Photo by Lynn Wineland.
Photo by Lynn Wineland.

1936 Ford 3-Window restyled and owned by Jim Lewis of Orange, California. Jim was a mechanical student of Institute of Technology in Pasadena, and spent two years making his Ford to become a real eye-catcher. He removed the spare tire cover, and smoothed the rear fenders by relocating the gas filler pipe inside the trunk. The taillights were removed, and 1939 Studebaker President units were installed instead. The door handles were removed, and the doors were electrically operated. Plain hood sides were used as well to achieve a cleaner appearance. The dip-center 36 bumpers were swapped with a set of 1948 Ford bumpers. The bumper brackets were plated as well. The hood nose piece was given a fling out the back door and a smooth one, conforming to the smooth body lines Brownie's Body Shop in Buena Park, California applied a flawless black enamel paint job on the car. Plain disk hubcaps and wheel rings trimmed the car.[1]

Inside the car, the dash, steering column and its support, brackets, and window frames were chromed plated. Jim Berry of Santa Ana, California stitched up a nicely white upholstery. Headliner, package tray behind the seats, firewall, kick panels and even the glove compartment were pleated. A white 1949 Mercury steering wheel really wrapped up the deal.[1]

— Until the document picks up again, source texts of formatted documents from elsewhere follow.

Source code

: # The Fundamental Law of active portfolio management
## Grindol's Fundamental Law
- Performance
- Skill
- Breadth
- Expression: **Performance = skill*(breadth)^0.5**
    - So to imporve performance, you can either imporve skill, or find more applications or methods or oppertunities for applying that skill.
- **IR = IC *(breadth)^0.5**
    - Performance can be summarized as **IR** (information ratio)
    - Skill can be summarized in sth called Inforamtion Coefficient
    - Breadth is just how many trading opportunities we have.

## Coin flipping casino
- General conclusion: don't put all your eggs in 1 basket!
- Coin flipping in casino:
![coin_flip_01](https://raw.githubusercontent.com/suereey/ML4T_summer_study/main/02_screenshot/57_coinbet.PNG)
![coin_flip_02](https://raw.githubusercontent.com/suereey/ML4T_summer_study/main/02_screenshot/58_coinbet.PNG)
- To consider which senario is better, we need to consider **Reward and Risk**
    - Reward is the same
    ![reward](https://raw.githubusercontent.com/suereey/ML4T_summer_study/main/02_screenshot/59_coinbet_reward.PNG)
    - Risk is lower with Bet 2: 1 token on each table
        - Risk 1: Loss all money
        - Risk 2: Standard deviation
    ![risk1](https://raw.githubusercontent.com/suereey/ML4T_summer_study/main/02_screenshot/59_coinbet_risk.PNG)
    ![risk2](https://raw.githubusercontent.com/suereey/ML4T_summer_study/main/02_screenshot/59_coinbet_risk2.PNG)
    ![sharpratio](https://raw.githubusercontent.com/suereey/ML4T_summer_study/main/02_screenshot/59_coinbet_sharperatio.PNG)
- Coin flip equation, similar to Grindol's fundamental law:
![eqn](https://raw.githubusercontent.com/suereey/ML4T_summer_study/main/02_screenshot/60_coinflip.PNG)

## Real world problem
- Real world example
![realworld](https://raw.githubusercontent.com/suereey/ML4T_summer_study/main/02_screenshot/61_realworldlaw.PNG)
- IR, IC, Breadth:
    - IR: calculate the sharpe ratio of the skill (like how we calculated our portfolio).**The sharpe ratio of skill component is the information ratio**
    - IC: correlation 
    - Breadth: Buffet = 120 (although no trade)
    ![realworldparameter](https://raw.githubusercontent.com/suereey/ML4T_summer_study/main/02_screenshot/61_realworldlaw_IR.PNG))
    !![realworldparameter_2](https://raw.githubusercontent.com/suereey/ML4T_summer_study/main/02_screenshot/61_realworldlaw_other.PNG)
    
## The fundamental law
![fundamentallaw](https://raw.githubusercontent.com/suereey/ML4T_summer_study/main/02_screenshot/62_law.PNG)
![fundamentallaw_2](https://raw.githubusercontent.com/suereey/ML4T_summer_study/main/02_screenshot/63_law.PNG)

A 1948 Mercury engine nestled under the hood, with Edelbrock heads, a Weiand dual manifold, and a Winfield 3/4 camshaft. The engine block was ported and relieved for more punch as well, and featured adjustable tappets, Lincoln valve springs, and a Mallory ignition. The engine was fully balanced as well. An Auburn clutch was used, bolted to the 22 lbs flywheel. A transmission from a 1940 Ford was used. The gear ratio was 3.78, and the rear tires were 6.00-16. In order to brake the hot engine, hydraulic brakes from a 1941 were installed. The car made 76mph at the drags, however the most striking part is, it only cost Jim less than $1000 to build![1]